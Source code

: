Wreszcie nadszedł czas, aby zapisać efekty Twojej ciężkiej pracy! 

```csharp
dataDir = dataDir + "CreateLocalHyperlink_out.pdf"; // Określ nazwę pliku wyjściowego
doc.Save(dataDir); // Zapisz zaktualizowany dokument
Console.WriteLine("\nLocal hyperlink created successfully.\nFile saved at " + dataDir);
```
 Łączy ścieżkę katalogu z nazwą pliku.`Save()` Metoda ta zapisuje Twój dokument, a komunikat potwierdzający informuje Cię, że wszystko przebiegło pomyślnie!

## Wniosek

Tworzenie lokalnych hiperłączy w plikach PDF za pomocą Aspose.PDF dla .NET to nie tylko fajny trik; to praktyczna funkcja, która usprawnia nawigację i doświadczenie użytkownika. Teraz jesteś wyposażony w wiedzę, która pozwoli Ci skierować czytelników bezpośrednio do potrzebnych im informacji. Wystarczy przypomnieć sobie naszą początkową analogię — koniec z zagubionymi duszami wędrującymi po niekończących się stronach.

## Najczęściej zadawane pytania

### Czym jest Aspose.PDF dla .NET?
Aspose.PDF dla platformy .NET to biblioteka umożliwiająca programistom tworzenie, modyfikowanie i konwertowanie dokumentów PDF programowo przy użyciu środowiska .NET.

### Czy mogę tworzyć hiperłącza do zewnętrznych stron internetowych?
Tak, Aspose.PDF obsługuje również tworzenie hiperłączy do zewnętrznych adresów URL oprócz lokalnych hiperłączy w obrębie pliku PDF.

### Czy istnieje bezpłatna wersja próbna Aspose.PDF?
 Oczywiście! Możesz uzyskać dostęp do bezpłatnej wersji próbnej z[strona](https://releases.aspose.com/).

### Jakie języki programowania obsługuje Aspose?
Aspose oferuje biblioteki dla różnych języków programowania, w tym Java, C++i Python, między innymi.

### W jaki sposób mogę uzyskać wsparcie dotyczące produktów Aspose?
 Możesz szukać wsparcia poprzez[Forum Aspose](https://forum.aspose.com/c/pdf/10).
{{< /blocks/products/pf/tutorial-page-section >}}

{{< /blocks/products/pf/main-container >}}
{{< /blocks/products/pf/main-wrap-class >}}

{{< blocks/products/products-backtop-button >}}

########################################

_WHAT YOU ARE ASKED TO DO_. Give back the entries above exactly as they are, from their first line through the line that contains "Aspose oferuje biblioteki", both included, with nothing else.

_YOUR RESPONSE_.
Source code

:Wreszcie nadszedł czas, aby zapisać efekty Twojej ciężkiej pracy! 

```csharp
dataDir = dataDir + "CreateLocalHyperlink_out.pdf"; // Określ nazwę pliku wyjściowego
doc.Save(dataDir); // Zapisz zaktualizowany dokument
Console.WriteLine("\nLocal hyperlink created successfully.\nFile saved at " + dataDir);
```
 Łączy ścieżkę katalogu z nazwą pliku.`Save()` Metoda ta zapisuje Twój dokument, a komunikat potwierdzający informuje Cię, że wszystko przebiegło pomyślnie!

## Wniosek

Tworzenie lokalnych hiperłączy w plikach PDF za pomocą Aspose.PDF dla .NET to nie tylko fajny trik; to praktyczna funkcja, która usprawnia nawigację i doświadczenie użytkownika. Teraz jesteś wyposażony w wiedzę, która pozwoli Ci skierować czytelników bezpośrednio do potrzebnych im informacji. Wystarczy przypomnieć sobie naszą początkową analogię — koniec z zagubionymi duszami wędrującymi po niekończących się stronach.

## Najczęściej zadawane pytania

### Czym jest Aspose.PDF dla .NET?
Aspose.PDF dla platformy .NET to biblioteka umożliwiająca programistom tworzenie, modyfikowanie i konwertowanie dokumentów PDF programowo przy użyciu środowiska .NET.

### Czy mogę tworzyć hiperłącza do zewnętrznych stron internetowych?
Tak, Aspose.PDF obsługuje również tworzenie hiperłączy do zewnętrznych adresów URL oprócz lokalnych hiperłączy w obrębie pliku PDF.

### Czy istnieje bezpłatna wersja próbna Aspose.PDF?
 Oczywiście! Możesz uzyskać dostęp do bezpłatnej wersji próbnej z[strona](https://releases.aspose.com/).

### Jakie języki programowania obsługuje Aspose?
Aspose oferuje biblioteki dla różnych języków programowania, w tym Java, C++i Python, między innymi.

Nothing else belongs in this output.